Supporters of the bill flatly refused, saying the council, which once ruled it was permissible for a man to “lightly” beat his wife, routinely vetoes legislation aimed at protecting women.
“Laws are supposed to guide better behaviour, not allow destructive behaviour to continue with impunity,” said former senator Sughra Imam, who initially put forward the bill.
More than 1,000 women were killed last year in so-called honour killings in Pakistan, often by fathers, brothers or husbands. Such killings are bound up with longtime traditions by which a woman's chastity is vital to the family's honour – so acts like a woman marrying the man of her choice, meeting a man or even being seen sitting with a man could lead to slayings.
But those who carry out such killings are almost never punished. In accordance with Sharia, the country's law allows the families of victims to forgive the killer. Since the killers in these cases are usually close relatives, the family almost always forgives them.
The new law gives a mandatory 25 years in prison to anyone convicted of killing in the name of honor and no longer allows family members to forgive such killers. The law allows forgiveness only of an “honour” killer is sentenced to death; if the killer is forgiven, he would still have to serve the 25 years in jail.
“Honour killings are a cancer in our society.

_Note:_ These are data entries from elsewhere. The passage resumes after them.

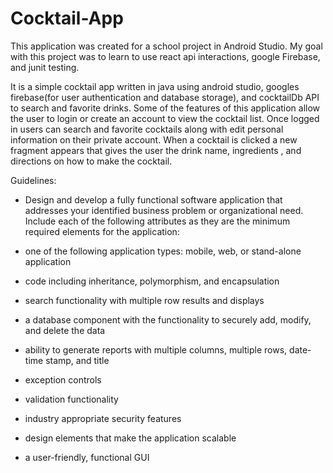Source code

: # Cocktail-App


This application was created for a school project in Android Studio. My goal with this project was to learn to use react api interactions, google Firebase, and junit testing. 

It is a simple cocktail app written in java using android studio, googles firebase(for user authentication and database storage), and cocktailDb API to search and favorite drinks.
Some of the features of this application allow the user to login or create an account to view the cocktail list.
Once logged in users can search and favorite cocktails along with edit personal information on their private account.
When a cocktail is clicked a new fragment appears that gives the user the drink name, ingredients , and directions on how to make the cocktail. 

Guidelines:
- Design and develop a fully functional software application that addresses your identified business problem or organizational need. Include each  of the following attributes as they are the minimum required elements  for the application:

- one of the following application types: mobile, web, or stand-alone application 
- code including inheritance, polymorphism, and encapsulation
- search functionality with multiple row results and displays
- a database component with the functionality to securely add, modify, and delete the data
- ability to generate reports with multiple columns, multiple rows, date-time stamp, and title
- exception controls
- validation functionality
- industry appropriate security features
- design elements that make the application scalable
- a user-friendly, functional GUI
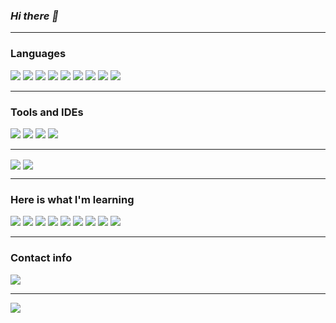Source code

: <!DOCTYPE html>
<html>
    <head>
        <link rel="stylesheet" href="https://cdnjs.cloudflare.com/ajax/libs/font-awesome/4.7.0/css/font-awesome.min.css">
    </head>
    <body>
        <h3><b><i>Hi there 👋</i></b></h3>
        <hr>
        <h3><b>Languages</b></h3>
        <div class="row">
            <img src="https://img.shields.io/badge/C-informational?style=for-the-badge&logo=C&logoColor=white&color=101010">
            <img src="https://img.shields.io/badge/C++-informational?style=for-the-badge&logo=cplusplus&logoColor=white&color=044F88">
            <img src="https://img.shields.io/badge/CSharp-informational?style=for-the-badge&logo=csharp&logoColor=white&color=500050">
            <img src="https://img.shields.io/badge/Python-informational?style=for-the-badge&logo=python&logoColor=white&color=bd9d2b">
            <img src="https://img.shields.io/badge/Haskell-informational?style=for-the-badge&logo=haskell&logoColor=white&color=5d5086">
            <img src="https://img.shields.io/badge/Lisp-informational?style=for-the-badge&logo=lisp&logoColor=white&color=FFFFFF">
            <img src="https://img.shields.io/badge/Prolog-informational?style=for-the-badge&logo=prolog&logoColor=white&color=ee2023">
            <img src="https://img.shields.io/badge/HTML-informational?style=for-the-badge&logo=html5&logoColor=white&color=ec2023">
            <img src="https://img.shields.io/badge/Bash-informational?style=for-the-badge&logo=gnu-bash&logoColor=white&color=101010">
        </div>
        <hr>
        <h3><b>Tools and IDEs</b></h3>
        <div class="row">
            <img src="https://img.shields.io/badge/VSCode-informational?style=for-the-badge&logo=visualstudio&logoColor=white&color=00a4ef">
            <img src="https://img.shields.io/badge/VisualStudio-informational?style=for-the-badge&logo=visualstudio&logoColor=white&color=00a4ef">
            <img src="https://img.shields.io/badge/Unity-informational?style=for-the-badge&logo=unity&logoColor=white&color=323330">
            <img src="https://img.shields.io/badge/Git-informational?style=for-the-badge&logo=Git&logoColor=white&color=FF2C00">
        </div>
        <hr>
        <div class="row">
            <img align="center" src="https://github-readme-stats.vercel.app/api/?username=ErFer7&theme=tokyonight&show_icons=true&count_private=true&include_all_commits=true"/>
            <img align="center" src="https://github-readme-stats.vercel.app/api/top-langs/?username=ErFer7&theme=tokyonight&layout=compact&langs_count=10"/>
        </div>
        <hr>
        <h3><b>Here is what I'm learning</b></h3>
        <div class="row">
            <img src="https://img.shields.io/badge/Docker-informational?style=for-the-badge&logo=Docker&logoColor=white&color=044F88">
            <img src="https://img.shields.io/badge/Flutter-informational?style=for-the-badge&logo=flutter&logoColor=white&color=4285F4">
            <img src="https://img.shields.io/badge/Java-informational?style=for-the-badge&logo=java&logoColor=white&color=ec2023">
            <img src="https://img.shields.io/badge/Dart-informational?style=for-the-badge&logo=dart&logoColor=white&color=4285F4">
            <img src="https://img.shields.io/badge/Unreal-informational?style=for-the-badge&logo=unrealengine&logoColor=white&color=101010">
            <img src="https://img.shields.io/badge/PostgreSQL-informational?style=for-the-badge&logo=postgresql&logoColor=white&color=31648C">
            <img src="https://img.shields.io/badge/Rust-informational?style=for-the-badge&logo=rust&logoColor=white&color=ec2023">
            <img src="https://img.shields.io/badge/Javascript-informational?style=for-the-badge&logo=javascript&logoColor=white&color=f7df1e">
            <img src="https://img.shields.io/badge/cypress-informational?style=for-the-badge&logo=cypress&logoColor=white&color=436252">
        </div>
        <hr>
        <h3><b>Contact info</b></h3>
        <div>
            <a href = "mailto:ericfernandes7@gmail.com">
                <img src="https://img.shields.io/badge/-Gmail-%23333?style=for-the-badge&logo=gmail&logoColor=white" target="_blank">
            </a>
            <!--
            <a href="https://www.linkedin.com/in/eric-fernandes7/" target="_blank"><img src="https://img.shields.io/badge/-LinkedIn-%230077B5?style=for-the-badge&logo=linkedin&logoColor=white" target="_blank"></a>
            -->
        </div>
        <hr>
        <a href = "https://visitcount.itsvg.in">
            <img src="https://visitcount.itsvg.in/api?id=erfer7&icon=0&color=12" target="_blank">
        </a>
    </body>
</html>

This law is being presented against this cancer,” said Naveed Qamar, a member of the opposition Pakistan People's Party, a left-of-centre party once led by Benazir Bhutto, who was assassinated in 2007.
Still, the law angered some conservative Islamists who said it violated Sharia and imitated “Western laws” that give women too much independence.

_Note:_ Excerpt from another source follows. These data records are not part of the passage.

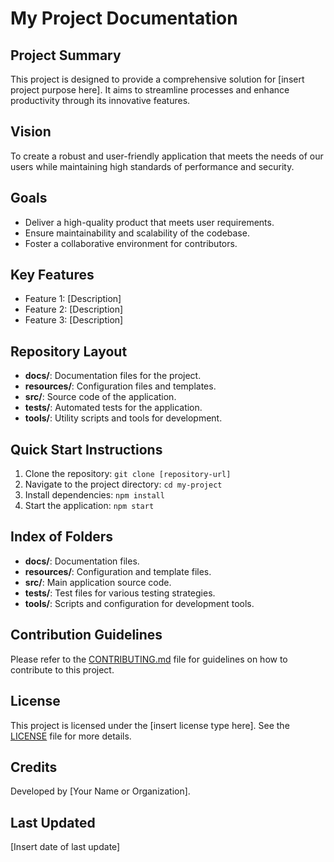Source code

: # My Project Documentation

## Project Summary
This project is designed to provide a comprehensive solution for [insert project purpose here]. It aims to streamline processes and enhance productivity through its innovative features.

## Vision
To create a robust and user-friendly application that meets the needs of our users while maintaining high standards of performance and security.

## Goals
- Deliver a high-quality product that meets user requirements.
- Ensure maintainability and scalability of the codebase.
- Foster a collaborative environment for contributors.

## Key Features
- Feature 1: [Description]
- Feature 2: [Description]
- Feature 3: [Description]

## Repository Layout
- **docs/**: Documentation files for the project.
- **resources/**: Configuration files and templates.
- **src/**: Source code of the application.
- **tests/**: Automated tests for the application.
- **tools/**: Utility scripts and tools for development.

## Quick Start Instructions
1. Clone the repository: `git clone [repository-url]`
2. Navigate to the project directory: `cd my-project`
3. Install dependencies: `npm install`
4. Start the application: `npm start`

## Index of Folders
- **docs/**: Documentation files.
- **resources/**: Configuration and template files.
- **src/**: Main application source code.
- **tests/**: Test files for various testing strategies.
- **tools/**: Scripts and configuration for development tools.

## Contribution Guidelines
Please refer to the [CONTRIBUTING.md](CONTRIBUTING.md) file for guidelines on how to contribute to this project.

## License
This project is licensed under the [insert license type here]. See the [LICENSE](LICENSE) file for more details.

## Credits
Developed by [Your Name or Organization].

## Last Updated
[Insert date of last update]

Many supporters of the law said they wanted it to go further. MP Nafeesa Shah said she had wanted any form of forgiveness banned in honour killings.
“There are still some loopholes, but it meets the problem half-way,” she said.
“It is one positive development,” said Zohra Yusuf, chairman of the independent Human Rights Commission of Pakistan, which documents such killings.
The legislation was originally introduced nearly a year ago by the PPP. But because the practice of forgiveness is part of Sharia, Parliament deferred it to a committee to try to build a consensus. The conservative Pakistan Muslim League took up the bill but added the possibility of forgiveness for the death penalty as a concession to religious parties.
The government of Prime Minister Nawaz Sharif has faced mounting pressure to pass the law after the brother of social media star Qandeel Baloch was arrested in connection with her strangling death earlier this year.
“We have to work within certain confines ... but we have taken this step and we have come so far,” said Shaista Pervaiz Malik, a government MP.
An anti-rape law, which makes it mandatory that a perpetrator gets 25 years in jail, was also passed in the same parliamentary session.